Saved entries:
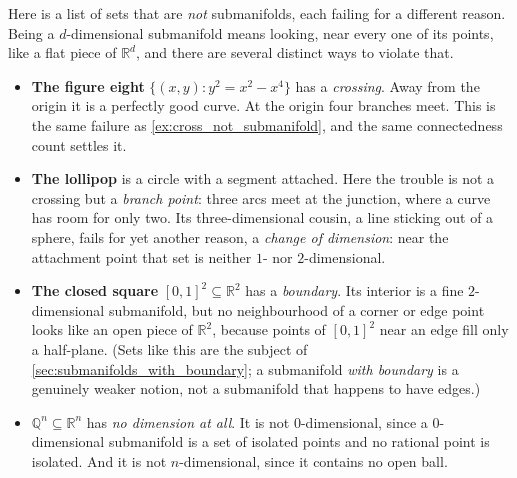 Here is a list of sets that are \emph{not} submanifolds, each failing for a different reason.
Being a $d$-dimensional
submanifold means looking, near every one of its points, like a flat piece of $\mathbb{R}^d$, and
there are several distinct ways to violate that.

\begin{itemize}
  \item \textbf{The figure eight} $\{(x,y) : y^2 = x^2 - x^4\}$ has a \emph{crossing}. Away from
    the origin it is a perfectly good curve. At the origin four branches meet. This is the same
    failure as \cref{ex:cross_not_submanifold}, and the same connectedness count settles it.
  \item \textbf{The lollipop} is a circle with a segment attached. Here the trouble is not a
    crossing but a \emph{branch point}: three arcs meet at the junction, where a curve has room
    for only two. Its three-dimensional cousin, a line sticking out of a sphere, fails for yet
    another reason, a \emph{change of dimension}: near the attachment point that set is neither
    $1$- nor $2$-dimensional.
  \item \textbf{The closed square} $[0,1]^2 \subseteq \mathbb{R}^2$ has a \emph{boundary}. Its
    interior is a fine $2$-dimensional submanifold, but no neighbourhood of a corner or edge
    point looks like an open piece of $\mathbb{R}^2$, because points of $[0,1]^2$ near an edge
    fill only a half-plane. (Sets like this are the subject of
    \cref{sec:submanifolds_with_boundary}; a submanifold \emph{with boundary} is a genuinely
    weaker notion, not a submanifold that happens to have edges.)
  \item \textbf{$\mathbb{Q}^n \subseteq \mathbb{R}^n$} has \emph{no dimension at all}. It is not
    $0$-dimensional, since a $0$-dimensional submanifold is a set of isolated points and no
    rational point is isolated. And it is not $n$-dimensional, since it contains no open ball.
\end{itemize}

What you should do -> Each line above, from the one that contains "weaker notion, not" to the last line of the records, should be repeated exactly. Leave out all others.

Response area ->
    weaker notion, not a submanifold that happens to have edges.)
  \item \textbf{$\mathbb{Q}^n \subseteq \mathbb{R}^n$} has \emph{no dimension at all}. It is not
    $0$-dimensional, since a $0$-dimensional submanifold is a set of isolated points and no
    rational point is isolated. And it is not $n$-dimensional, since it contains no open ball.
\end{itemize}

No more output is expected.